Wo alles begann:
Die Geschichte von
Josef & Rosa
Es war einmal ein fleißiger Installateurgehilfe aus Lustenau namens Josef, der sein Herz an die schöne Rosa aus Lech verlor. Sie heirateten, bekamen zwei Kinder – doch dann kam der Krieg. Josef kehrte aus russischer Gefangenschaft zurück, und mit einem Nachzügler war die Familie komplett. Der gemeinsame Traum vom eigenen Betrieb in Lech am Arlberg nahm Gestalt an. Noch heute zeugt ein goldenes Emblem im dritten Stock von Rosas und Josefs Liebe. Es ist der Ursprung von allem, was das Hotel Lech am Arlberg heute ausmacht.

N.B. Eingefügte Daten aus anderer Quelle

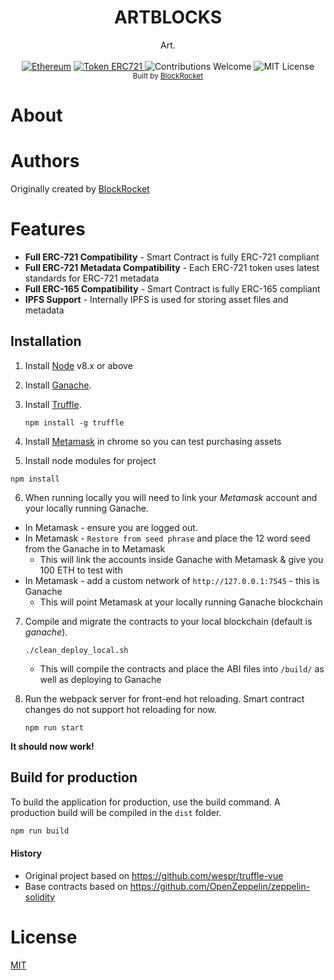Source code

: 

<h1 align="center">ARTBLOCKS</h1>
<div align="center">
  Art.
</div>

<br />

<div align="center">
  <a href="https://www.ethereum.org/" target="_blank"><img src="https://img.shields.io/badge/platform-Ethereum-brightgreen.svg?style=flat-square" alt="Ethereum" /></a>
  <a href="http://erc721.org/" target="_blank"><img src="https://img.shields.io/badge/token-ERC721-ff69b4.svg?style=flat-square" alt="Token ERC721" /> </a>
  <img src="https://img.shields.io/badge/contributions-welcome-orange.svg?style=flat-square" alt="Contributions Welcome" />
  <img src="https://img.shields.io/badge/license-MIT-blue.svg?style=flat-square" alt="MIT License" />
</div>

<div align="center">
  <sub>Built by <a href="http://blockrocket.tech" target="_blank">BlockRocket</a></sub>
</div>

# About


# Authors

Originally created by [BlockRocket](http://blockrocket.tech)


# Features

* **Full ERC-721 Compatibility** - Smart Contract is fully ERC-721 compliant
* **Full ERC-721 Metadata Compatibility** - Each ERC-721 token uses latest standards for ERC-721 metadata
* **Full ERC-165 Compatibility** - Smart Contract is fully ERC-165 compliant
* **IPFS Support** - Internally IPFS is used for storing asset files and metadata


## Installation
1. Install [Node](https://nodejs.org/en/) v8.x or above

2. Install [Ganache](http://truffleframework.com/ganache/).

3. Install [Truffle](http://truffleframework.com).
	```
	npm install -g truffle
	```
4. Install [Metamask](https://metamask.io/) in chrome so you can test purchasing assets

5. Install node modules for project
  ```
  npm install
  ```
6. When running locally you will need to link your *Metamask* account and your locally running Ganache.
  * In Metamask - ensure you are logged out.
  * In Metamask - `Restore from seed phrase` and place the 12 word seed from the Ganache in to Metamask
     * This will link the accounts inside Ganache with Metamask & give you 100 ETH to test with
  * In Metamask - add a custom network of `http://127.0.0.1:7545` - this is Ganache
     * This will point Metamask at your locally running Ganache blockchain

7. Compile and migrate the contracts to your local blockchain (default is *ganache*).
	```
	./clean_deploy_local.sh
	```
	* This will compile the contracts and place the ABI files into `/build/` as well as deploying to Ganache

8. Run the webpack server for front-end hot reloading. Smart contract changes do not support hot reloading for now.
	```
	npm run start
	```
  **It should now work!**

## Build for production
To build the application for production, use the build command. A production build will be compiled in the `dist` folder.
```javascript
npm run build
```

#### History

* Original project based on https://github.com/wespr/truffle-vue
* Base contracts based on https://github.com/OpenZeppelin/zeppelin-solidity

# License

[MIT](https://opensource.org/licenses/MIT)
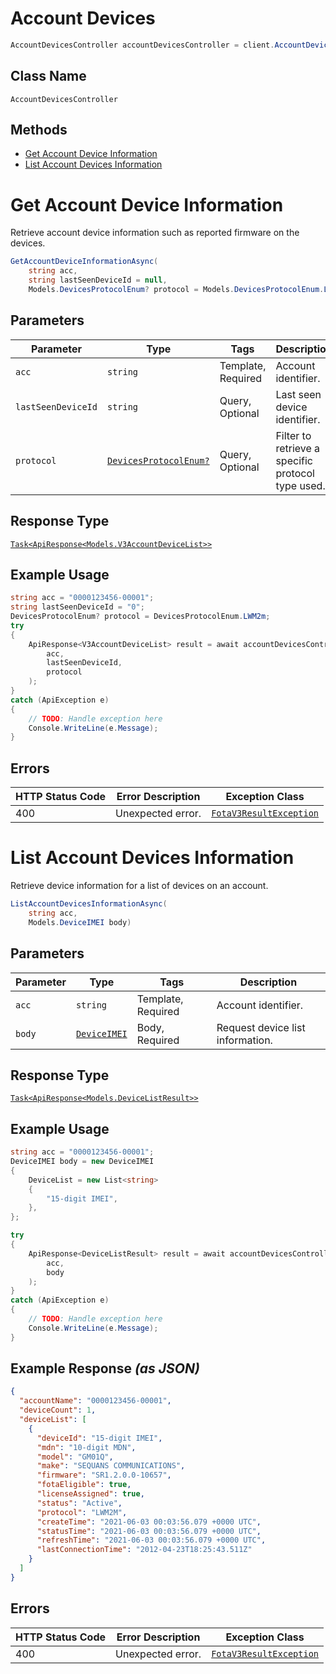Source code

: # Account Devices

```csharp
AccountDevicesController accountDevicesController = client.AccountDevicesController;
```

## Class Name

`AccountDevicesController`

## Methods

* [Get Account Device Information](../../doc/controllers/account-devices.md#get-account-device-information)
* [List Account Devices Information](../../doc/controllers/account-devices.md#list-account-devices-information)


# Get Account Device Information

Retrieve account device information such as reported firmware on the devices.

```csharp
GetAccountDeviceInformationAsync(
    string acc,
    string lastSeenDeviceId = null,
    Models.DevicesProtocolEnum? protocol = Models.DevicesProtocolEnum.LWM2m)
```

## Parameters

| Parameter | Type | Tags | Description |
|  --- | --- | --- | --- |
| `acc` | `string` | Template, Required | Account identifier. |
| `lastSeenDeviceId` | `string` | Query, Optional | Last seen device identifier. |
| `protocol` | [`DevicesProtocolEnum?`](../../doc/models/devices-protocol-enum.md) | Query, Optional | Filter to retrieve a specific protocol type used. |

## Response Type

[`Task<ApiResponse<Models.V3AccountDeviceList>>`](../../doc/models/v3-account-device-list.md)

## Example Usage

```csharp
string acc = "0000123456-00001";
string lastSeenDeviceId = "0";
DevicesProtocolEnum? protocol = DevicesProtocolEnum.LWM2m;
try
{
    ApiResponse<V3AccountDeviceList> result = await accountDevicesController.GetAccountDeviceInformationAsync(
        acc,
        lastSeenDeviceId,
        protocol
    );
}
catch (ApiException e)
{
    // TODO: Handle exception here
    Console.WriteLine(e.Message);
}
```

## Errors

| HTTP Status Code | Error Description | Exception Class |
|  --- | --- | --- |
| 400 | Unexpected error. | [`FotaV3ResultException`](../../doc/models/fota-v3-result-exception.md) |


# List Account Devices Information

Retrieve device information for a list of devices on an account.

```csharp
ListAccountDevicesInformationAsync(
    string acc,
    Models.DeviceIMEI body)
```

## Parameters

| Parameter | Type | Tags | Description |
|  --- | --- | --- | --- |
| `acc` | `string` | Template, Required | Account identifier. |
| `body` | [`DeviceIMEI`](../../doc/models/device-imei.md) | Body, Required | Request device list information. |

## Response Type

[`Task<ApiResponse<Models.DeviceListResult>>`](../../doc/models/device-list-result.md)

## Example Usage

```csharp
string acc = "0000123456-00001";
DeviceIMEI body = new DeviceIMEI
{
    DeviceList = new List<string>
    {
        "15-digit IMEI",
    },
};

try
{
    ApiResponse<DeviceListResult> result = await accountDevicesController.ListAccountDevicesInformationAsync(
        acc,
        body
    );
}
catch (ApiException e)
{
    // TODO: Handle exception here
    Console.WriteLine(e.Message);
}
```

## Example Response *(as JSON)*

```json
{
  "accountName": "0000123456-00001",
  "deviceCount": 1,
  "deviceList": [
    {
      "deviceId": "15-digit IMEI",
      "mdn": "10-digit MDN",
      "model": "GM01Q",
      "make": "SEQUANS COMMUNICATIONS",
      "firmware": "SR1.2.0.0-10657",
      "fotaEligible": true,
      "licenseAssigned": true,
      "status": "Active",
      "protocol": "LWM2M",
      "createTime": "2021-06-03 00:03:56.079 +0000 UTC",
      "statusTime": "2021-06-03 00:03:56.079 +0000 UTC",
      "refreshTime": "2021-06-03 00:03:56.079 +0000 UTC",
      "lastConnectionTime": "2012-04-23T18:25:43.511Z"
    }
  ]
}
```

## Errors

| HTTP Status Code | Error Description | Exception Class |
|  --- | --- | --- |
| 400 | Unexpected error. | [`FotaV3ResultException`](../../doc/models/fota-v3-result-exception.md) |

Der Grundstein für den gemeinsamen Traum 1956
Im Jahr 1956 wurde der Grundstein für das damalige Haus Lech gelegt – die heutige Residenz Chesa Rosa. Hier entstanden die ersten Gästezimmer und der Traum von Josef und Rosa wurde Wirklichkeit. Rosa, von den Gästen und ihrem Gatten liebevoll „Rösle" genannt, war die Seele des Hauses, während Josef unermüdlich an den Gebäuden arbeitete.
Einige Jahre später folgte die Grundsteinlegung des heutigen Hotel Lech in Lech am Arlberg. Eine Disco und Kegelbahnen markierten die wilden Anfänge. Noch heute lächeln die älteren Familienmitglieder verschmitzt, wenn die Sprache auf die langen Nächte von damals kommt. In den 70er-Jahren erfolgte schließlich der Ausbau des Hotel Lech – genauso, wie es heute stolz am Arlberg steht.

Ein Familienbetrieb mit viel Herz. Seit Generationen.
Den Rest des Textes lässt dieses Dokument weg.